Wow. This is way more than 500 words.

Shankari

Yeah, this is 85,000, I think.

Valerie

When did it become a reality for you? In that you decided, I’m going to push past the 500 words. I’m going to actually write the whole manuscript?

Shankari

When I moved back from London to Sydney, I started to blog in order to help me make that transition, that remigration back home. And I was doing the 500 words, and really sensed that I was building my courage and building my voice, and was getting ready to give that big novel a go. You know how all people who want to be writers feel that they have that one novel, at least that one novel within them?

Valerie

Yes.

Shankari

So I felt like that one novel was sort of bubbling to the top. So in about 2012, I put aside the blogging and consciously sat down to give it a go. And then I wrote every day and just kept going, as Mrs Vandermark told me.

Valerie

But blogging is very, very, very different to writing a novel. So how did the blogging contribute to that journey towards finally wanting to write the novel?

Shankari

I think blogging was about helping me gain confidence in my voice, actually. Because I initially started the blogging for that therapeutic reason of helping me reintegrate back into Australia. And I found then there was a readership for my blog. And that was incredibly reassuring. And eventually a lot of what I was writing appeared on Mia Freedman’s site Mamamia.

And it became addictive. All people who write, this will resonate with them. Once you start you just can’t start. And it became this daily exercise that was energising and exhilarating, and also really calming and meditative for me. And I really, I just couldn’t stop.

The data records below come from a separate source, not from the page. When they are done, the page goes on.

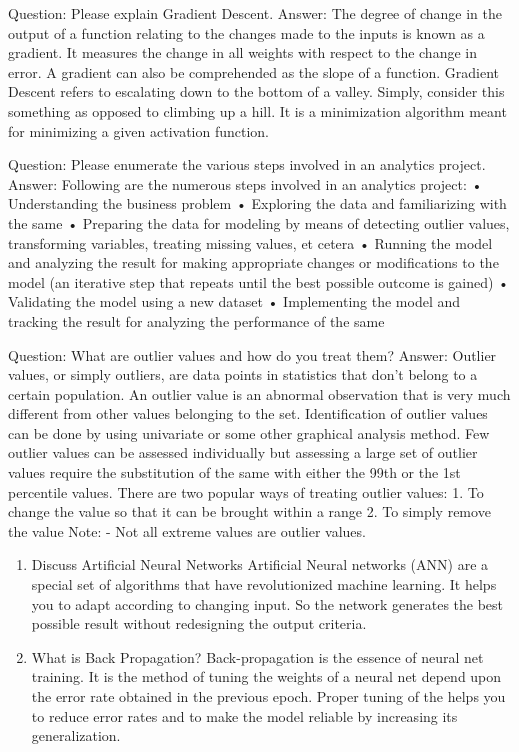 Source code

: \documentclass[
]{book}
\begin{document}
Question: Please explain Gradient Descent.
Answer: The degree of change in the output of a function relating to the changes made to the inputs is known as a gradient. It measures the change in all weights with respect to the change in error. A gradient can also be comprehended as the slope of a function.
Gradient Descent refers to escalating down to the bottom of a valley. Simply, consider this something as opposed to climbing up a hill. It is a minimization algorithm meant for minimizing a given activation function.

Question: Please enumerate the various steps involved in an analytics project.
Answer: Following are the numerous steps involved in an analytics project:
• Understanding the business problem
• Exploring the data and familiarizing with the same
• Preparing the data for modeling by means of detecting outlier values, transforming variables, treating missing values, et cetera
• Running the model and analyzing the result for making appropriate changes or modifications to the model (an iterative step that repeats until the best possible outcome is gained)
• Validating the model using a new dataset
• Implementing the model and tracking the result for analyzing the performance of the same

Question: What are outlier values and how do you treat them?
Answer: Outlier values, or simply outliers, are data points in statistics that don't belong to a certain population. An outlier value is an abnormal observation that is very much different from other values belonging to the set.
Identification of outlier values can be done by using univariate or some other graphical analysis method. Few outlier values can be assessed individually but assessing a large set of outlier values require the substitution of the same with either the 99th or the 1st percentile values.
There are two popular ways of treating outlier values:
1. To change the value so that it can be brought within a range
2. To simply remove the value
Note: - Not all extreme values are outlier values.

\begin{enumerate}
\def\labelenumi{\arabic{enumi}.}
\setcounter{enumi}{20}
\item
  Discuss Artificial Neural Networks
  Artificial Neural networks (ANN) are a special set of algorithms that have revolutionized machine learning. It helps you to adapt according to changing input. So the network generates the best possible result without redesigning the output criteria.
\item
  What is Back Propagation?
  Back-propagation is the essence of neural net training. It is the method of tuning the weights of a neural net depend upon the error rate obtained in the previous epoch. Proper tuning of the helps you to reduce error rates and to make the model reliable by increasing its generalization.
\end{enumerate}
\end{document}
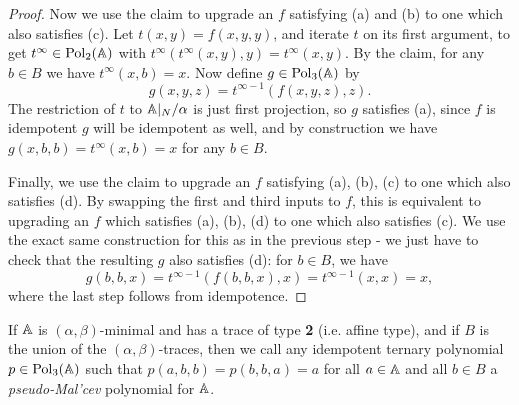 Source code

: \begin{appendices}
\begin{proof}
Now we use the claim to upgrade an $f$ satisfying (a) and (b) to one which also satisfies (c). Let $t(x,y) = f(x,y,y)$, and iterate $t$ on its first argument, to get $t^\infty \in \operatorname{Pol}_2(\mathbb{A})$ with $t^\infty(t^\infty(x,y),y) = t^\infty(x,y)$. By the claim, for any $b \in B$ we have $t^\infty(x,b) = x$. Now define $g \in \operatorname{Pol}_3(\mathbb{A})$ by
\[
g(x,y,z) = t^{\infty-1}(f(x,y,z),z).
\]
The restriction of $t$ to $\mathbb{A}|_N/\alpha$ is just first projection, so $g$ satisfies (a), since $f$ is idempotent $g$ will be idempotent as well, and by construction we have $g(x,b,b) = t^\infty(x,b) = x$ for any $b \in B$.

Finally, we use the claim to upgrade an $f$ satisfying (a), (b), (c) to one which also satisfies (d). By swapping the first and third inputs to $f$, this is equivalent to upgrading an $f$ which satisfies (a), (b), (d) to one which also satisfies (c). We use the exact same construction for this as in the previous step - we just have to check that the resulting $g$ also satisfies (d): for $b \in B$, we have
\[
g(b,b,x) = t^{\infty-1}(f(b,b,x),x) = t^{\infty-1}(x,x) = x,
\]
where the last step follows from idempotence.
\end{proof}

\begin{defn} If $\mathbb{A}$ is $(\alpha,\beta)$-minimal and has a trace of type \textbf{2} (i.e. affine type), and if $B$ is the union of the $(\alpha,\beta)$-traces, then we call any idempotent ternary polynomial $p \in \operatorname{Pol}_3(\mathbb{A})$ such that $p(a,b,b) = p(b,b,a) = a$ for all $a \in \mathbb{A}$ and all $b \in B$ a \emph{pseudo-Mal'cev} polynomial for $\mathbb{A}$.
\end{defn}



\end{appendices}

And it’s such a pleasure and a thrill for me to sit down. When I know that I have got a day ahead of writing, I’m just flying in the morning. And at the end of a good day of writing, it’s just such a good feeling.

Valerie

Do you still blog?

Shankari

Occasionally. I have lately, because I’ve been so incensed with various things that are happening in the world. I think every time I watch the late-night update on Trump, I sit down to pen an angry blog.

But I do find it very hard to switch between the headspace required for a blog and the headspace of writing. Because writing is so immersive. Fiction, that sort of long distance fiction, is really immersive. And you have to sit with your characters and in that world, and just be very quiet and let them do their thing. And you create them, and they create themselves, and that process is very different from blogging. Blogging is like having a chat with yourself or your best girlfriend. And for that, it’s loads of fun. I really enjoy it. But it’s a very different headspace.

Valerie

So you were blogging and then you decide, I’m ready now to write a longer piece of fiction. And then you were at the swimming lessons with your kids and thought about this dystopian future. So what were the key things that you started with? Were they characters? Did you have a clear idea of the plot? How did it actually emerge in the very first period?

Shankari

When I started to do this, I had this concept. It was the concept of a world that had been destroyed by something; I wasn’t sure at that stage by what. And a world that was then, following this apocalypse, had been reorganised with religion being used as a tool. And that was the concept.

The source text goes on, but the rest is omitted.